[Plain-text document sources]
-.-.-

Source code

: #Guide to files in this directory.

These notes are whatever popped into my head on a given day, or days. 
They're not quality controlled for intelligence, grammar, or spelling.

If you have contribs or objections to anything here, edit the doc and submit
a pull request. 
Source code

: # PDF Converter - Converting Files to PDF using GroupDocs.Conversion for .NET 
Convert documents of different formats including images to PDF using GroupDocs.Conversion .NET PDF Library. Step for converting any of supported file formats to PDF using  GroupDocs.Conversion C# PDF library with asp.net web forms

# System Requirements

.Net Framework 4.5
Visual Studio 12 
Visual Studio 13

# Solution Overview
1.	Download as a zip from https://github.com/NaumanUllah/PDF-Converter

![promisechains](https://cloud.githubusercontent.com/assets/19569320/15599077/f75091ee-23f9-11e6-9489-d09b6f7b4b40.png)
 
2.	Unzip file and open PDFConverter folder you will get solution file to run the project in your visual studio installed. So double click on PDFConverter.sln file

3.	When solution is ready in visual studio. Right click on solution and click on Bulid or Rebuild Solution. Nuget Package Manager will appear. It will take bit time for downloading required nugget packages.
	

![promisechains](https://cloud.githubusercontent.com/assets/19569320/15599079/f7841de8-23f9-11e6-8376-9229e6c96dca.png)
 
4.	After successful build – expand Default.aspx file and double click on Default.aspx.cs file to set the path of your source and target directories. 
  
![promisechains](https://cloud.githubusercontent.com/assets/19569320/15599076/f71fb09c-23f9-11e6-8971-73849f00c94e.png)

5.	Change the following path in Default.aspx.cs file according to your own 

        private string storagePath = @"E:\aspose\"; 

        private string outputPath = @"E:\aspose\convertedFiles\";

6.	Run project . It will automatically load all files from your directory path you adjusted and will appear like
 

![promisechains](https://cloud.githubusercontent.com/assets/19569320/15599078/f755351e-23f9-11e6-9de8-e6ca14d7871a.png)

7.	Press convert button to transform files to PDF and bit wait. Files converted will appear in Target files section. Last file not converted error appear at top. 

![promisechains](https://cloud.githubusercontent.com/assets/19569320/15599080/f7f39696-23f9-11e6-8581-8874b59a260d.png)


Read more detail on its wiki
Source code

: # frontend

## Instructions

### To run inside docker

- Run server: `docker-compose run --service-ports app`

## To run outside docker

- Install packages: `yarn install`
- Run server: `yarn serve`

-.-.-

Copy out each line of the data that includes the string "server".

#### Result of the exercise
- Run server: `docker-compose run --service-ports app`
- Run server: `yarn serve`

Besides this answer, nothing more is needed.